32. Because the IRP did not gather and consider all available and appropriate evidence, we did not consider the IRP report any further. This is because if the IRP had this evidence, its decision and rationale of the domains or eligibility test may be different.
33. We have not considered whether there was a failing with how the IRP considered the drug therapies and medication domain or how the IRP referred to one of Mrs O’s health conditions.
34. Although we have not reviewed these, we did bring them to NHSE’s attention so it was aware of Mrs A’s concerns and, if it feels appropriate, it can address these concerns in the new IRP. It said it would ask the chair to consider these two points.
35. We note Mrs A had concerns about the IRP meeting not being in person and had difficulties joining the meeting virtually. Because of the COVID-19 pandemic, NHSE likely would not have been able to offer a face-to-face meeting.
36. Before the meeting, NHSE made Mrs A aware of the virtual meeting. It also sent a link to join the meeting online and a telephone number to join the meeting by phone. There is nothing more we would expect NHSE to do in this situation.
37.The new IRP will give Mrs A and her husband the opportunity to attend the new IRP meeting in person.

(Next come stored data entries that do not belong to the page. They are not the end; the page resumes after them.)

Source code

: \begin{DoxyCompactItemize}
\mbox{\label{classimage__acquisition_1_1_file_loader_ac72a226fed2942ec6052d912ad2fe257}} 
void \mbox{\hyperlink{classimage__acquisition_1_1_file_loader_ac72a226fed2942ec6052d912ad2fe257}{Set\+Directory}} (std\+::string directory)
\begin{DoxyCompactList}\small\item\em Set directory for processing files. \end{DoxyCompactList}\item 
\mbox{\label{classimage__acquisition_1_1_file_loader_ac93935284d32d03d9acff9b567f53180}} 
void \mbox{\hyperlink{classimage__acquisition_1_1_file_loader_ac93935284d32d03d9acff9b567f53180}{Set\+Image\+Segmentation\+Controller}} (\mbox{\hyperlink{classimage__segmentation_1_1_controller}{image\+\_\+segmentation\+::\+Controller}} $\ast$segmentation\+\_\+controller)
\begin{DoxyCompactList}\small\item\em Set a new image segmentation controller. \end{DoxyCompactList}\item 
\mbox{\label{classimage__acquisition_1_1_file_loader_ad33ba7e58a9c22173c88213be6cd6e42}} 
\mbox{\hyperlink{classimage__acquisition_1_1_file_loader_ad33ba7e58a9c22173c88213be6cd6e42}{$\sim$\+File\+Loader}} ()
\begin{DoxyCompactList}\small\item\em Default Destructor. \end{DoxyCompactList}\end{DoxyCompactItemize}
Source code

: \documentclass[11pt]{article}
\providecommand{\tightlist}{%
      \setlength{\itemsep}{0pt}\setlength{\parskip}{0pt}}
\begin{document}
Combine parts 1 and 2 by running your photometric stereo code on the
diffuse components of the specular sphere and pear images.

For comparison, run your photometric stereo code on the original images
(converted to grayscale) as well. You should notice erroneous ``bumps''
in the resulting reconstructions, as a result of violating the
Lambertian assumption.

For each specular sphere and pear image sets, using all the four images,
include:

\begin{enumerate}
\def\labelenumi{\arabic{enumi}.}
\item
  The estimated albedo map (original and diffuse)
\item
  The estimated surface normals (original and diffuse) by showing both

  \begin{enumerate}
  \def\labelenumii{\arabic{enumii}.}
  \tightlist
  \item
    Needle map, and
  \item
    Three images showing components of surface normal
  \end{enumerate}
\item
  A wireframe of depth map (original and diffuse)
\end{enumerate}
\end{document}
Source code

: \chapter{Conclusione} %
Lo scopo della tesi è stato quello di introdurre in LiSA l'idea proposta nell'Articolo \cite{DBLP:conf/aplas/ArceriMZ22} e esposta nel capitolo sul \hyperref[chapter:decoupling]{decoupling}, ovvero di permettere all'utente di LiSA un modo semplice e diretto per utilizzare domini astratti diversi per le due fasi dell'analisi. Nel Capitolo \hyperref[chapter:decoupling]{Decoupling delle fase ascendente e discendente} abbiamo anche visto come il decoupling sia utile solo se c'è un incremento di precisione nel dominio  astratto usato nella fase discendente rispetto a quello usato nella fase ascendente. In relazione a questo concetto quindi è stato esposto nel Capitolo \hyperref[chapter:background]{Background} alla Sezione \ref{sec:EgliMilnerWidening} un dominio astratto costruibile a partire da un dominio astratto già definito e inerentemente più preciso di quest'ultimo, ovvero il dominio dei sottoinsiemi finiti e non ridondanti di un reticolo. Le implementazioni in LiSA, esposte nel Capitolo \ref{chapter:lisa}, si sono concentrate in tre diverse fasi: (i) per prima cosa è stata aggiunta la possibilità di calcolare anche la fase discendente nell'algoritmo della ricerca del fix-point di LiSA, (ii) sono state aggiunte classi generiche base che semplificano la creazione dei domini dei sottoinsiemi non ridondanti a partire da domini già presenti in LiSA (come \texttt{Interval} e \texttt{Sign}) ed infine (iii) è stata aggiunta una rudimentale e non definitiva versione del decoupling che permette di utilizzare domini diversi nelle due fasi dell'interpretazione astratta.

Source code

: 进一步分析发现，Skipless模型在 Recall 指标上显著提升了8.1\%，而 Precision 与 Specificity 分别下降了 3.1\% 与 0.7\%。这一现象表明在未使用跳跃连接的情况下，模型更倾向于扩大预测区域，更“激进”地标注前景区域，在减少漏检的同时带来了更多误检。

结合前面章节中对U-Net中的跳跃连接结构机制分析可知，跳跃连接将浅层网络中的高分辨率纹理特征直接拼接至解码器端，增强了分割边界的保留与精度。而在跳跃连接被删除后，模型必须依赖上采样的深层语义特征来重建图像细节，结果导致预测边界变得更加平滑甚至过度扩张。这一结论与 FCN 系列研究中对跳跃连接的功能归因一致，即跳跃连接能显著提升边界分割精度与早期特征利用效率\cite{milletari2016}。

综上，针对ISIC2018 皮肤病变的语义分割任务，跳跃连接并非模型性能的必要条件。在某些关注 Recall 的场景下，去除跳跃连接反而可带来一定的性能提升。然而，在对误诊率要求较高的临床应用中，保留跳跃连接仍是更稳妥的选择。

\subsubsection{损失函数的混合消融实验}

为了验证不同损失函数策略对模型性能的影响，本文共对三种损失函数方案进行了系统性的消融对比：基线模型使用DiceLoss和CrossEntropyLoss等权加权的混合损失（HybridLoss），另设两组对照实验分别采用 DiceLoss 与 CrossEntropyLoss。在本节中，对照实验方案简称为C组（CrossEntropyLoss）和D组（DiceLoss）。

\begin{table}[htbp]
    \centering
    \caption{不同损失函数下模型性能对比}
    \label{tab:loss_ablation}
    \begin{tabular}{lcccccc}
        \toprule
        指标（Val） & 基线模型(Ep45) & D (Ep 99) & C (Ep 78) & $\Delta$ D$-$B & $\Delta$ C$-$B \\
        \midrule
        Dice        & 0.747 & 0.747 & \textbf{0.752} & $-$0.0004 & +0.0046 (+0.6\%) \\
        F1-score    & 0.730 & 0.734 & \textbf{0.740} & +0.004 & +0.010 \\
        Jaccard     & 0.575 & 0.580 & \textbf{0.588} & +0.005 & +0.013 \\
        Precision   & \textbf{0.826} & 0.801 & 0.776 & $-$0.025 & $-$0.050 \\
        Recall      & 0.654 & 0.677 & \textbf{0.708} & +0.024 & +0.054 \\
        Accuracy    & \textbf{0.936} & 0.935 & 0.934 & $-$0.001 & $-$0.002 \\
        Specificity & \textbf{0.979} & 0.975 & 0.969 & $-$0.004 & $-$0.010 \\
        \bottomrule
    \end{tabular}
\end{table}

38. We also note Mrs A had concerns about the documents NHSE sent her before the IRP meeting.
39. We can see NHSE told Mrs A that sending the casefile electronically was an acceptable process and it could not send it in the post because staff were working remotely during the COVID-19 pandemic.
40. We are not critical of the IRP for not sending the casefile by post. When Mrs A prepares to attend the new IRP, she should have the opportunity to review the casefile first.
Resolution
44. NHSE offered to arrange a new IRP to be held with an updated casefile. It stated it would be in contact with Mrs A to offer a date for the new IRP.
45. We consider this resolves Mrs A’s complaint, as her outcome for this complaint was for NHSE to reconsider its decision. By having another IRP, NHSE will reconsider the full range of evidence and reach a new decision based on this. If Mrs A still has concerns after this, she can bring the matter back to us.
46. While the decision on eligibility might not change, we are satisfied this action is appropriate and will provide Mrs A with a thorough consideration of her request for a review.